The same concentration of movements between adjacent classes—and the same near-symmetrical relationship between higher and lower classes—was also observed across corporate sectors. However, some accounted for a larger share of cases. Nearly half corresponded to real estate and financial companies, while another 32% was distributed among legal, insurance, automotive, construction, energy, logistics, technology, and business services firms.
Taken together, the data point more to a gradual reshuffling within segments than to a radical substitution between them. Rather than abrupt shifts between opposite ends of the market, the movements appear to reflect adjustments among comparable assets, where competition is concentrated around marginal differences in cost, efficiency, age, amenities, and operations.

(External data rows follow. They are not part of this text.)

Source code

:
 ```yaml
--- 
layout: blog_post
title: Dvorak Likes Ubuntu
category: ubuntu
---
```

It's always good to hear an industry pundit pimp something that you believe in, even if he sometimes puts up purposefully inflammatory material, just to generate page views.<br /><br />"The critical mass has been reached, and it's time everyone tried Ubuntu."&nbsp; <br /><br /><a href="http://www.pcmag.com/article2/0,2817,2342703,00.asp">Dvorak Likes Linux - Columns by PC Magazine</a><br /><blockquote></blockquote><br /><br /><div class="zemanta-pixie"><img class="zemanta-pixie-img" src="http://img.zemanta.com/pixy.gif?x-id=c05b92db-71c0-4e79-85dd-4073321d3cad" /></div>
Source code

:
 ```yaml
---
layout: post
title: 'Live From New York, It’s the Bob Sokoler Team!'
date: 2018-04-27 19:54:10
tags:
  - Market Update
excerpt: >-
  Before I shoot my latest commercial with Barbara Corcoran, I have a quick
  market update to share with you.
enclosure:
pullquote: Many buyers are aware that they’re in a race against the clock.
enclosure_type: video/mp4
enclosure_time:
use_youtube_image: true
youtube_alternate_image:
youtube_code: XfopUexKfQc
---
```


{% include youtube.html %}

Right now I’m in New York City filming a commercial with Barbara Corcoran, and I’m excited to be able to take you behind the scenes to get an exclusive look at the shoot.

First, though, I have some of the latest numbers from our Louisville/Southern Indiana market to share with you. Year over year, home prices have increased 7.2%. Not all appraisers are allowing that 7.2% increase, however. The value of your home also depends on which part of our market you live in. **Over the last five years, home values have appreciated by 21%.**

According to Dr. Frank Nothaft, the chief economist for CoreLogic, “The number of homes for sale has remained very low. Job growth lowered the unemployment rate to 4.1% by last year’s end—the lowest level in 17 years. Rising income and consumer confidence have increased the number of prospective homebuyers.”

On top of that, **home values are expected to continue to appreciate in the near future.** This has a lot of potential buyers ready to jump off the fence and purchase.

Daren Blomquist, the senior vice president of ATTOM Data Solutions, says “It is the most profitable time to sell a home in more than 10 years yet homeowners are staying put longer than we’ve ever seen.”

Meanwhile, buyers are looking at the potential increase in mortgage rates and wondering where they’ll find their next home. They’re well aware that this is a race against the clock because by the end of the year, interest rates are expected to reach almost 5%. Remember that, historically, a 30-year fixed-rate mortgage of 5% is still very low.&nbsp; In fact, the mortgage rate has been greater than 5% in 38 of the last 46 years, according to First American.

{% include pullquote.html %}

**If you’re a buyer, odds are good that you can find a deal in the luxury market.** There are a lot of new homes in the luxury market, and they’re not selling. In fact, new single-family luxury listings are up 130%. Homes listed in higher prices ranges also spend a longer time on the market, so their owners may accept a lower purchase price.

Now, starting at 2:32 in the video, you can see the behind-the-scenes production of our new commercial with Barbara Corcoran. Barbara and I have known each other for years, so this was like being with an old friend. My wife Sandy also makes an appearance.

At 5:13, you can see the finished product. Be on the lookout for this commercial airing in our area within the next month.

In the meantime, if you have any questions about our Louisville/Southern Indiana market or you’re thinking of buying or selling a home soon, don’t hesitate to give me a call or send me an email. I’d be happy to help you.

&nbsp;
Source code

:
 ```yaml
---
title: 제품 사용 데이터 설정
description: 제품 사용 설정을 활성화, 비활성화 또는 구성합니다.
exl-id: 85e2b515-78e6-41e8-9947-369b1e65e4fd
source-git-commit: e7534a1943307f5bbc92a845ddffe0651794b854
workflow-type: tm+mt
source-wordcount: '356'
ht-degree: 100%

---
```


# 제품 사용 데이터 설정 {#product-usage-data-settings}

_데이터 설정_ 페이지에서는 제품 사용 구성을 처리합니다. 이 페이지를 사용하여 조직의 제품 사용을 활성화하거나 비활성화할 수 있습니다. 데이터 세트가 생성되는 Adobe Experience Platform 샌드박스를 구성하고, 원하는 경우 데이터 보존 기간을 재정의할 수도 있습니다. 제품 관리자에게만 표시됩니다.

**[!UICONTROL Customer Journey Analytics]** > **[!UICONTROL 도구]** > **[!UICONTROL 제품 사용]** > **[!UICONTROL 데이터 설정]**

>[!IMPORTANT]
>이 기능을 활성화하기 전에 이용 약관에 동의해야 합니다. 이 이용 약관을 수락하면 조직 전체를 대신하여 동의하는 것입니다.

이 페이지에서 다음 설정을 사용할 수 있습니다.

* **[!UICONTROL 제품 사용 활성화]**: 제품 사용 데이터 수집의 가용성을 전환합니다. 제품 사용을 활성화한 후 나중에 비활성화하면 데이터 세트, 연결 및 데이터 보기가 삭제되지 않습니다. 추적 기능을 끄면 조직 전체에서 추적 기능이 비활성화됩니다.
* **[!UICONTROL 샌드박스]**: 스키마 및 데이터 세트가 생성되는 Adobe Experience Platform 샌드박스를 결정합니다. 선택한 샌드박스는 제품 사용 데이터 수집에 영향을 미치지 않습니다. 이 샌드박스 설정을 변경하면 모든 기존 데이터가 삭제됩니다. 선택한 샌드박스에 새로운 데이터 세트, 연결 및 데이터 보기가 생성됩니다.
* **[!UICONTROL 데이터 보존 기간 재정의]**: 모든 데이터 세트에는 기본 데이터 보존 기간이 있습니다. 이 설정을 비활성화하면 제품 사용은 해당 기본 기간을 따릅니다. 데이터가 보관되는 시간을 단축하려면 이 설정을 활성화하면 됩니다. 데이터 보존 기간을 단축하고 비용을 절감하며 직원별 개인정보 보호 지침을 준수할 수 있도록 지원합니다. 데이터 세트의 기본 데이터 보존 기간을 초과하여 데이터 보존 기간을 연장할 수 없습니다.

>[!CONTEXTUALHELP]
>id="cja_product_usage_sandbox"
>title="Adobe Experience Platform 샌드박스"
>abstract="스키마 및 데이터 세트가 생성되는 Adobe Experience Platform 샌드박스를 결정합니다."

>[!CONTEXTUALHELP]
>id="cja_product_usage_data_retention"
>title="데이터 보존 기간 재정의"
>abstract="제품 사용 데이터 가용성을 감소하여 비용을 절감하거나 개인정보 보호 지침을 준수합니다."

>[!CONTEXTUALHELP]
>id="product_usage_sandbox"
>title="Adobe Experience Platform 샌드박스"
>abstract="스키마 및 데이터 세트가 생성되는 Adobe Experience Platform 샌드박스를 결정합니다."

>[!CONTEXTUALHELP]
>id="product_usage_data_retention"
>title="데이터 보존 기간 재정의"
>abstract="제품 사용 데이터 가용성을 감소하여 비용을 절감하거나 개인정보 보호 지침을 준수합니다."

The trend also does not appear limited to the period analyzed, but rather part of a recurring pattern. The six quality transitions studied—from A+ to A buildings, A to A+, A to B, B to A, A+ to B, and B to A+—recorded low coefficients of variation, between 1.5% and 5.2%, indicating minimal fluctuations relative to their historical averages. In addition, correlations between the percentage composition of each quarter exceeded 0.998, confirming that the structure of movements remained virtually constant throughout the analyzed period.
That stability also suggests that competition between comparable assets has become a structural component of the corporate office market.
In a context where vacancy continues to trend downward, and rotation remains consistently active, pressure no longer focuses solely on filling vacant space, but on preventing occupiers from finding a more competitive alternative within the same corridor. Under that logic, part of corporate availability may reflect less a demand problem than a relative loss of relevance against more efficient buildings better aligned with current operating conditions.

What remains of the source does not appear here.